↓↓↓

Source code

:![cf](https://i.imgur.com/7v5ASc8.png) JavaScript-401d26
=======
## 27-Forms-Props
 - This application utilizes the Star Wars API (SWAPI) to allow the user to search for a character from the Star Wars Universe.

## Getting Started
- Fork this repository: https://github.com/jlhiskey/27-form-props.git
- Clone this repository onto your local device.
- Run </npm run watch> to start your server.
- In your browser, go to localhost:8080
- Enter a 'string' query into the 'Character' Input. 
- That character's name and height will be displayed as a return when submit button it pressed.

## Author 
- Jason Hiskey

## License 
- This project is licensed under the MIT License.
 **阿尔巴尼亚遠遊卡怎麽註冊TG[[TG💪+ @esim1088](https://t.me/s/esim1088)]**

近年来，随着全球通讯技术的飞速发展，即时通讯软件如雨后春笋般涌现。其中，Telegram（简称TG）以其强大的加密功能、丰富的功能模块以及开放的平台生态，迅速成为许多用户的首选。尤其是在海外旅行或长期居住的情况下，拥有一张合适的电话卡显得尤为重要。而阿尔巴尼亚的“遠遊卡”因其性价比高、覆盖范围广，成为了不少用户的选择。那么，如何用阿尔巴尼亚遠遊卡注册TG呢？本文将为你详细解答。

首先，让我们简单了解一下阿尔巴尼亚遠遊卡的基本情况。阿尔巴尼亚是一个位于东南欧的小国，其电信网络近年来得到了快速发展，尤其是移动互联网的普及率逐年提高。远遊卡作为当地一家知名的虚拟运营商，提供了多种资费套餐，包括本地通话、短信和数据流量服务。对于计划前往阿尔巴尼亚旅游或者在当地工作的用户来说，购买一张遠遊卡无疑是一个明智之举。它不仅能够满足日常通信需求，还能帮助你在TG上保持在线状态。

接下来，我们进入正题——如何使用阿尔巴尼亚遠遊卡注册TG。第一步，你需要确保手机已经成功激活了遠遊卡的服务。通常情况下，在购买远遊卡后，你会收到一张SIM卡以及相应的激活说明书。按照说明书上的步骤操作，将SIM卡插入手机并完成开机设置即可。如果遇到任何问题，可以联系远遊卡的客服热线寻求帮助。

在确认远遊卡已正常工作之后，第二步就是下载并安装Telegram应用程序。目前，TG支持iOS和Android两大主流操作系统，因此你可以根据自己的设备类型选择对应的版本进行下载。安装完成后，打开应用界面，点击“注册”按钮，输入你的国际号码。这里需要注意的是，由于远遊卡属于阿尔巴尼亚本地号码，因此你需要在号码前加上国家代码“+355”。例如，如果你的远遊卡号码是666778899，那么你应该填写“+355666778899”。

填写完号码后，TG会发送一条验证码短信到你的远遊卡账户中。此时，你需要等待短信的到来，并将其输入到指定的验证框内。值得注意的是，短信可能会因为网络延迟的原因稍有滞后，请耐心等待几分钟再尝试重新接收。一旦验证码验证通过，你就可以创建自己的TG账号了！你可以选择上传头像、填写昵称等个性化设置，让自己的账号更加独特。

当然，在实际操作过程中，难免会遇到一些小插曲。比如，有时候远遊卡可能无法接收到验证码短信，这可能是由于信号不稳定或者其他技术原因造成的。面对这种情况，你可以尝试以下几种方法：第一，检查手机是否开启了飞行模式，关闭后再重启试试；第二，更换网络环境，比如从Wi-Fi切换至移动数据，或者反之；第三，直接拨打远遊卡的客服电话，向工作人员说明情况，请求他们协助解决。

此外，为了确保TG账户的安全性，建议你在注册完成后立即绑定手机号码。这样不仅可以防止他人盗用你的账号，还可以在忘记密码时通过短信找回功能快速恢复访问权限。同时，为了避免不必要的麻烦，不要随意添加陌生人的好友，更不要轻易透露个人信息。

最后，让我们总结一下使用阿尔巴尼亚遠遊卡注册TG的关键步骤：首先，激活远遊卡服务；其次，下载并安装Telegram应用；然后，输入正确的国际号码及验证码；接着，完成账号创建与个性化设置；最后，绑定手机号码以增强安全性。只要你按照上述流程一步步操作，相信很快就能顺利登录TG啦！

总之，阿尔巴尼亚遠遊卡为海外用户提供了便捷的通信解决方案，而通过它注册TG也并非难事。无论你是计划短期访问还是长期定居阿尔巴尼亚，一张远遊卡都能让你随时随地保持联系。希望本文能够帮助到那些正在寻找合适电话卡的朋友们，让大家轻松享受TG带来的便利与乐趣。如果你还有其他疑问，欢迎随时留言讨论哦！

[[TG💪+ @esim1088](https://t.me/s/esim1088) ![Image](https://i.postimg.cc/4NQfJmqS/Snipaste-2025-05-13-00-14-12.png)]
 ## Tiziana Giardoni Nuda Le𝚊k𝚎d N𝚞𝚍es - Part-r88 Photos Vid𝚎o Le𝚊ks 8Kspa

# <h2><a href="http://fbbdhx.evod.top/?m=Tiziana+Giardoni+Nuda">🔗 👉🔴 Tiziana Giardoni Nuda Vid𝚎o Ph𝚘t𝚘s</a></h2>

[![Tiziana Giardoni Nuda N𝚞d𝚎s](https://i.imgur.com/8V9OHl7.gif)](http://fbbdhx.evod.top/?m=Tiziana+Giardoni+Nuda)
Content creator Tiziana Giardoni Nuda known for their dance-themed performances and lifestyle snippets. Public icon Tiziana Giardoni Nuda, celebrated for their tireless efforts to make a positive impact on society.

↑↑↑

Directions —
Which lines of the data include "imgur"? Copy each of them.

Task result —
:![cf](https://i.imgur.com/7v5ASc8.png) JavaScript-401d26
[![Tiziana Giardoni Nuda N𝚞d𝚎s](https://i.imgur.com/8V9OHl7.gif)](http://fbbdhx.evod.top/?m=Tiziana+Giardoni+Nuda)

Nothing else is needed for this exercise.